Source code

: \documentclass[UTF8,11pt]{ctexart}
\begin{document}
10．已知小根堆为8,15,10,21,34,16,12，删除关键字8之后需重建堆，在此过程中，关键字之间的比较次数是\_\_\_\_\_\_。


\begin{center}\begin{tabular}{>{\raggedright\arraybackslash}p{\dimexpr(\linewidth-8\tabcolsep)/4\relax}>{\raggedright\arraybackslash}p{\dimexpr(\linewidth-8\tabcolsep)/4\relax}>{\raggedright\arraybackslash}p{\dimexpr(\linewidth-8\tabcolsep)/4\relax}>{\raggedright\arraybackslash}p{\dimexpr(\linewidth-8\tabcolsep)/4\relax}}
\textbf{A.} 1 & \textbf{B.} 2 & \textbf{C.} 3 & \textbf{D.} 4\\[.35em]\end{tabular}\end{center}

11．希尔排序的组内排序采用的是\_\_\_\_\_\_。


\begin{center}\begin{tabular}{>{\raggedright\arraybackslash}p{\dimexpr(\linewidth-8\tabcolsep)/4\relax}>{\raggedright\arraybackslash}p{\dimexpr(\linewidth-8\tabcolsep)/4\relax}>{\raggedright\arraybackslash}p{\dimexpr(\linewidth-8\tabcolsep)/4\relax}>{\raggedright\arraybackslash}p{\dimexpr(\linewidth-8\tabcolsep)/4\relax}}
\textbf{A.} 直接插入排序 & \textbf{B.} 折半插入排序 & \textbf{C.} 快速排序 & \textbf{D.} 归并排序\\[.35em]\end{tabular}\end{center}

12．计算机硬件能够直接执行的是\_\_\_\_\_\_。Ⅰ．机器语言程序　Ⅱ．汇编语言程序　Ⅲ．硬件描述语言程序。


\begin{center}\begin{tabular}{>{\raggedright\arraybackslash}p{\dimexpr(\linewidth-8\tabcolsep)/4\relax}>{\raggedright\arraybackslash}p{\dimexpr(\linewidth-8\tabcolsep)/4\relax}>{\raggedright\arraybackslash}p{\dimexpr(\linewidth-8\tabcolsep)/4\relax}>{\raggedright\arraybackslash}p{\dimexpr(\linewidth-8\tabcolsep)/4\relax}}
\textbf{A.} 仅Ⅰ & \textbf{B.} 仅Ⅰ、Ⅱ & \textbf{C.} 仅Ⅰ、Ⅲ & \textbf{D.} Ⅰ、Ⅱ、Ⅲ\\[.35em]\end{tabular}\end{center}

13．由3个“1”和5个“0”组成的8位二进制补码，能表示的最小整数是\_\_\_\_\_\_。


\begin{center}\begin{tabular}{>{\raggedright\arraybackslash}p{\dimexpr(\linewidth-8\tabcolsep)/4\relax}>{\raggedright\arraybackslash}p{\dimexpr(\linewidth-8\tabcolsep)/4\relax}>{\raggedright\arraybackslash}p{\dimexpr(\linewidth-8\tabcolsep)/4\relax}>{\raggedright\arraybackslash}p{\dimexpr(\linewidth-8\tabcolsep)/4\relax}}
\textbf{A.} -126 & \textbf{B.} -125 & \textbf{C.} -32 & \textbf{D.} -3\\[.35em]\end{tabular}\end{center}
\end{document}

◇ ◇ ◇ ◇ ◇

How to complete this task: Beginning with the first line and ending with the last, restate the data word for word.

Output:
Source code

: \documentclass[UTF8,11pt]{ctexart}
\begin{document}
10．已知小根堆为8,15,10,21,34,16,12，删除关键字8之后需重建堆，在此过程中，关键字之间的比较次数是\_\_\_\_\_\_。


\begin{center}\begin{tabular}{>{\raggedright\arraybackslash}p{\dimexpr(\linewidth-8\tabcolsep)/4\relax}>{\raggedright\arraybackslash}p{\dimexpr(\linewidth-8\tabcolsep)/4\relax}>{\raggedright\arraybackslash}p{\dimexpr(\linewidth-8\tabcolsep)/4\relax}>{\raggedright\arraybackslash}p{\dimexpr(\linewidth-8\tabcolsep)/4\relax}}
\textbf{A.} 1 & \textbf{B.} 2 & \textbf{C.} 3 & \textbf{D.} 4\\[.35em]\end{tabular}\end{center}

11．希尔排序的组内排序采用的是\_\_\_\_\_\_。


\begin{center}\begin{tabular}{>{\raggedright\arraybackslash}p{\dimexpr(\linewidth-8\tabcolsep)/4\relax}>{\raggedright\arraybackslash}p{\dimexpr(\linewidth-8\tabcolsep)/4\relax}>{\raggedright\arraybackslash}p{\dimexpr(\linewidth-8\tabcolsep)/4\relax}>{\raggedright\arraybackslash}p{\dimexpr(\linewidth-8\tabcolsep)/4\relax}}
\textbf{A.} 直接插入排序 & \textbf{B.} 折半插入排序 & \textbf{C.} 快速排序 & \textbf{D.} 归并排序\\[.35em]\end{tabular}\end{center}

12．计算机硬件能够直接执行的是\_\_\_\_\_\_。Ⅰ．机器语言程序　Ⅱ．汇编语言程序　Ⅲ．硬件描述语言程序。


\begin{center}\begin{tabular}{>{\raggedright\arraybackslash}p{\dimexpr(\linewidth-8\tabcolsep)/4\relax}>{\raggedright\arraybackslash}p{\dimexpr(\linewidth-8\tabcolsep)/4\relax}>{\raggedright\arraybackslash}p{\dimexpr(\linewidth-8\tabcolsep)/4\relax}>{\raggedright\arraybackslash}p{\dimexpr(\linewidth-8\tabcolsep)/4\relax}}
\textbf{A.} 仅Ⅰ & \textbf{B.} 仅Ⅰ、Ⅱ & \textbf{C.} 仅Ⅰ、Ⅲ & \textbf{D.} Ⅰ、Ⅱ、Ⅲ\\[.35em]\end{tabular}\end{center}

13．由3个“1”和5个“0”组成的8位二进制补码，能表示的最小整数是\_\_\_\_\_\_。


\begin{center}\begin{tabular}{>{\raggedright\arraybackslash}p{\dimexpr(\linewidth-8\tabcolsep)/4\relax}>{\raggedright\arraybackslash}p{\dimexpr(\linewidth-8\tabcolsep)/4\relax}>{\raggedright\arraybackslash}p{\dimexpr(\linewidth-8\tabcolsep)/4\relax}>{\raggedright\arraybackslash}p{\dimexpr(\linewidth-8\tabcolsep)/4\relax}}
\textbf{A.} -126 & \textbf{B.} -125 & \textbf{C.} -32 & \textbf{D.} -3\\[.35em]\end{tabular}\end{center}
\end{document}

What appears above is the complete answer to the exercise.